Copy exactly the lines of the data below that run from the line holding "## Overview" through the line holding "## Features", both ends included.

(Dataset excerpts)

■ ■ ■ ■ ■ ■ ■

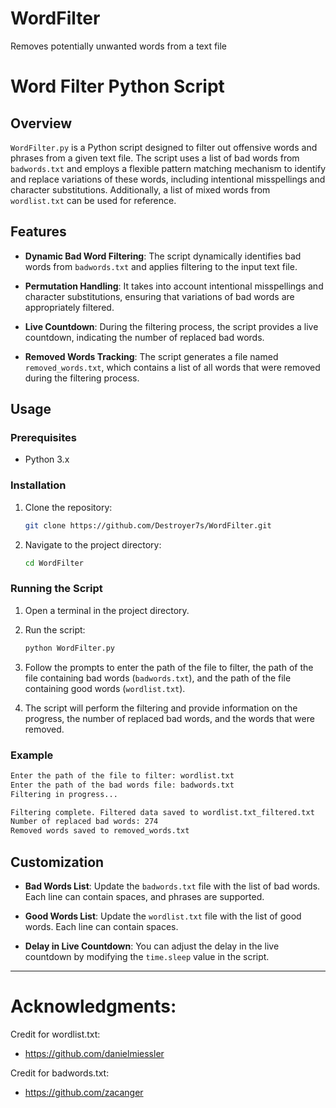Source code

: # WordFilter
 Removes potentially unwanted words from a text file



# Word Filter Python Script

## Overview

`WordFilter.py` is a Python script designed to filter out offensive words and phrases from a given text file. The script uses a list of bad words from `badwords.txt` and employs a flexible pattern matching mechanism to identify and replace variations of these words, including intentional misspellings and character substitutions. Additionally, a list of mixed words from `wordlist.txt` can be used for reference.

## Features

- **Dynamic Bad Word Filtering**: The script dynamically identifies bad words from `badwords.txt` and applies filtering to the input text file.

- **Permutation Handling**: It takes into account intentional misspellings and character substitutions, ensuring that variations of bad words are appropriately filtered.

- **Live Countdown**: During the filtering process, the script provides a live countdown, indicating the number of replaced bad words.

- **Removed Words Tracking**: The script generates a file named `removed_words.txt`, which contains a list of all words that were removed during the filtering process.

## Usage

### Prerequisites

- Python 3.x

### Installation

1. Clone the repository:

   ```bash
   git clone https://github.com/Destroyer7s/WordFilter.git
   ```

2. Navigate to the project directory:

   ```bash
   cd WordFilter
   ```

### Running the Script

1. Open a terminal in the project directory.

2. Run the script:

   ```bash
   python WordFilter.py
   ```

3. Follow the prompts to enter the path of the file to filter, the path of the file containing bad words (`badwords.txt`), and the path of the file containing good words (`wordlist.txt`).

4. The script will perform the filtering and provide information on the progress, the number of replaced bad words, and the words that were removed.

### Example

```bash
Enter the path of the file to filter: wordlist.txt
Enter the path of the bad words file: badwords.txt
Filtering in progress...

Filtering complete. Filtered data saved to wordlist.txt_filtered.txt
Number of replaced bad words: 274
Removed words saved to removed_words.txt
```

## Customization

- **Bad Words List**: Update the `badwords.txt` file with the list of bad words. Each line can contain spaces, and phrases are supported.

- **Good Words List**: Update the `wordlist.txt` file with the list of good words. Each line can contain spaces.

- **Delay in Live Countdown**: You can adjust the delay in the live countdown by modifying the `time.sleep` value in the script.

---


# Acknowledgments:
Credit for wordlist.txt:
 - https://github.com/danielmiessler

Credit for badwords.txt:
 - https://github.com/zacanger
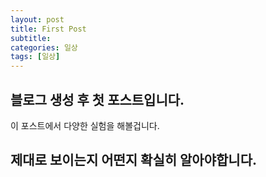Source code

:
 ```yaml
---
layout: post
title: First Post
subtitle:
categories: 일상
tags: [일상]
---
```


## 블로그 생성 후 첫 포스트입니다.
이 포스트에서 다양한 실험을 해볼겁니다.

## 제대로 보이는지 어떤지 확실히 알아야합니다.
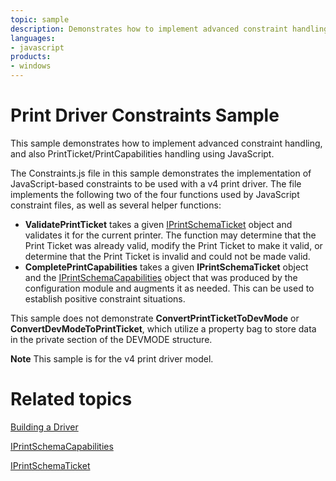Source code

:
 ```yaml
---
topic: sample
description: Demonstrates how to implement advanced constraint handling and PrintTicket/PrintCapabilities handling using JavaScript.
languages:
- javascript
products:
- windows
---
```


<!---
    name: Print Driver Constraints Sample
    platform: Utility
    language: js
    category: Print
    description: Demonstrates how to implement advanced constraint handling and PrintTicket/PrintCapabilities handling using JavaScript.
    samplefwlink: http://go.microsoft.com/fwlink/p/?LinkId=617946
--->

# Print Driver Constraints Sample

This sample demonstrates how to implement advanced constraint handling, and also PrintTicket/PrintCapabilities handling using JavaScript.

The Constraints.js file in this sample demonstrates the implementation of JavaScript-based constraints to be used with a v4 print driver. The file implements the following two of the four functions used by JavaScript constraint files, as well as several helper functions:

- **ValidatePrintTicket** takes a given [IPrintSchemaTicket](http://msdn.microsoft.com/en-us/library/hh451398(v=vs.85).aspx) object and validates it for the current printer. The function may determine that the Print Ticket was already valid, modify the Print Ticket to make it valid, or determine that the Print Ticket is invalid and could not be made valid.
- **CompletePrintCapabilities** takes a given **IPrintSchemaTicket** object and the [IPrintSchemaCapabilities](http://msdn.microsoft.com/en-us/library/hh451256(v=vs.85).aspx) object that was produced by the configuration module and augments it as needed. This can be used to establish positive constraint situations.

This sample does not demonstrate **ConvertPrintTicketToDevMode** or **ConvertDevModeToPrintTicket**, which utilize a property bag to store data in the private section of the DEVMODE structure.

**Note** This sample is for the v4 print driver model.

# Related topics

[Building a Driver](http://msdn.microsoft.com/en-us/library/windows/hardware/ff554644)

[IPrintSchemaCapabilities](http://msdn.microsoft.com/en-us/library/hh451256(v=vs.85).aspx)

[IPrintSchemaTicket](http://msdn.microsoft.com/en-us/library/hh451398(v=vs.85).aspx)
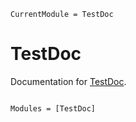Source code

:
 ```@meta
CurrentModule = TestDoc
```

# TestDoc

Documentation for [TestDoc](https://github.com/KeishiS/TestDoc.jl).

```@index
```

```@autodocs
Modules = [TestDoc]
```
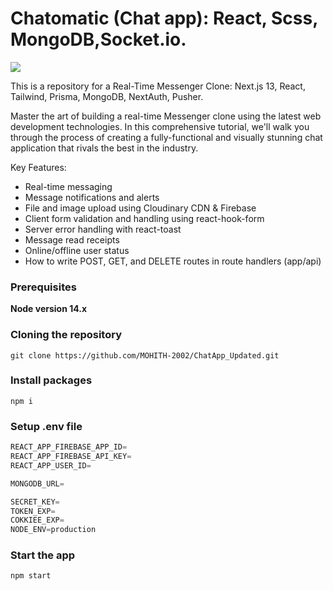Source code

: # Chatomatic (Chat app): React, Scss, MongoDB,Socket.io. 

![](https://res.cloudinary.com/daw5boohs/image/upload/v1704551445/chat_app_design_ujlphc.png)


This is a repository for a Real-Time Messenger Clone: Next.js 13, React, Tailwind, Prisma, MongoDB, NextAuth, Pusher.

Master the art of building a real-time Messenger clone using the latest web development technologies. In this comprehensive tutorial, we'll walk you through the process of creating a fully-functional and visually stunning chat application that rivals the best in the industry.

Key Features:

- Real-time messaging
- Message notifications and alerts
- File and image upload using Cloudinary CDN & Firebase
- Client form validation and handling using react-hook-form
- Server error handling with react-toast
- Message read receipts
- Online/offline user status
- How to write POST, GET, and DELETE routes in route handlers (app/api)


### Prerequisites

**Node version 14.x**

### Cloning the repository

```shell
git clone https://github.com/MOHITH-2002/ChatApp_Updated.git
```

### Install packages

```shell
npm i
```

### Setup .env file


```js
REACT_APP_FIREBASE_APP_ID=
REACT_APP_FIREBASE_API_KEY=
REACT_APP_USER_ID=

MONGODB_URL=

SECRET_KEY=
TOKEN_EXP=
COKKIEE_EXP=
NODE_ENV=production

```



### Start the app

```shell
npm start
```
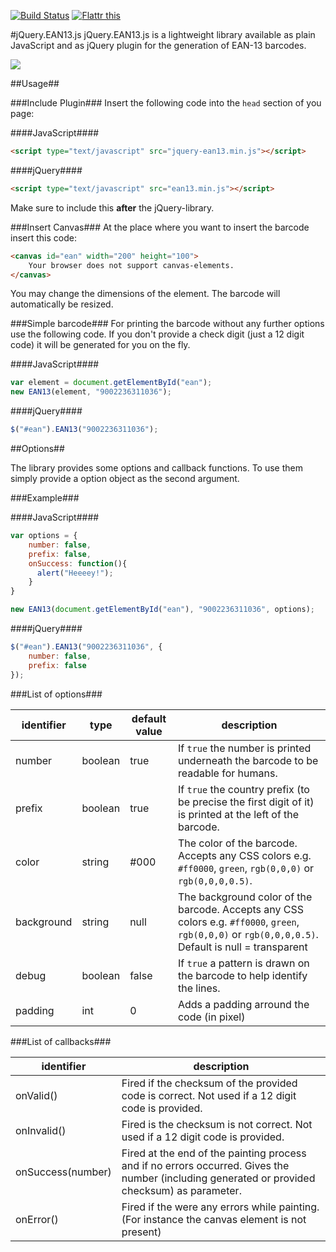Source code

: [![Build Status](https://travis-ci.org/joushx/jQuery.EAN13.png?branch=master)](https://travis-ci.org/joushx/jQuery.EAN13) <a href="https://flattr.com/thing/2941746/joushxjQuery-EAN13-on-GitHub" target="_blank"><img src="http://api.flattr.com/button/flattr-badge-large.png" alt="Flattr this" title="Flattr this" border="0"></a>

#jQuery.EAN13.js
jQuery.EAN13.js is a lightweight library available as plain JavaScript and as jQuery plugin for the generation of EAN-13 barcodes.

<img src="https://raw.github.com/joushx/jQuery.EAN13/master/barcode.png"/>

##Usage##

###Include Plugin###
Insert the following code into the `head` section of you page:

####JavaScript####

```html
<script type="text/javascript" src="jquery-ean13.min.js"></script>
```


####jQuery####

```html
<script type="text/javascript" src="ean13.min.js"></script>
```

Make sure to include this **after** the jQuery-library.

###Insert Canvas###
At the place where you want to insert the barcode insert this code:

```html
<canvas id="ean" width="200" height="100">
	Your browser does not support canvas-elements.
</canvas>
```

You may change the dimensions of the element. The barcode will automatically be resized.

###Simple barcode###
For printing the barcode without any further options use the following code.
If you don't provide a check digit (just a 12 digit code) it will be generated for you on the fly.

####JavaScript####

```javascript
var element = document.getElementById("ean");
new EAN13(element, "9002236311036");
```

####jQuery####
```javascript
$("#ean").EAN13("9002236311036");
```

##Options##

The library provides some options and callback functions. To use them simply provide a option object as the second argument.

###Example###

####JavaScript####

```javascript
var options = {
	number: false,
	prefix: false,
	onSuccess: function(){
	  alert("Heeeey!");
	}
}

new EAN13(document.getElementById("ean"), "9002236311036", options);
```

####jQuery####

```javascript
$("#ean").EAN13("9002236311036", {
	number: false,
	prefix: false
});
```

###List of options###

identifier | type    | default value | description
-----------|---------|---------------|-------------
number		 | boolean | true          | If `true` the number is printed underneath the barcode to be readable for humans.
prefix		 | boolean | true          | If `true` the country prefix (to be precise the first digit of it) is printed at the left of the barcode.
color			 | string  | #000          | The color of the barcode. Accepts any CSS colors e.g. `#ff0000`, `green`, `rgb(0,0,0)` or `rgb(0,0,0,0.5)`.
background | string  | null          | The background color of the barcode. Accepts any CSS colors e.g. `#ff0000`, `green`, `rgb(0,0,0)` or `rgb(0,0,0,0.5)`. Default is null = transparent
debug			 | boolean | false				 | If `true` a pattern is drawn on the barcode to help identify the lines.
padding    | int     | 0             | Adds a padding arround the code (in pixel)

###List of callbacks###

identifier         | description
-------------------|---------
onValid()		       | Fired if the checksum of the provided code is correct. Not used if a 12 digit code is provided.
onInvalid()        | Fired is the checksum is not correct. Not used if a 12 digit code is provided.
onSuccess(number)  | Fired at the end of the painting process and if no errors occurred. Gives the number (including generated or provided checksum) as parameter.
onError()          | Fired if the were any errors while painting. (For instance the canvas element is not present)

■ ■ ■ ■ ■ ■ ■

◆ Solution to the problem ◆
## Overview

`WordFilter.py` is a Python script designed to filter out offensive words and phrases from a given text file. The script uses a list of bad words from `badwords.txt` and employs a flexible pattern matching mechanism to identify and replace variations of these words, including intentional misspellings and character substitutions. Additionally, a list of mixed words from `wordlist.txt` can be used for reference.

## Features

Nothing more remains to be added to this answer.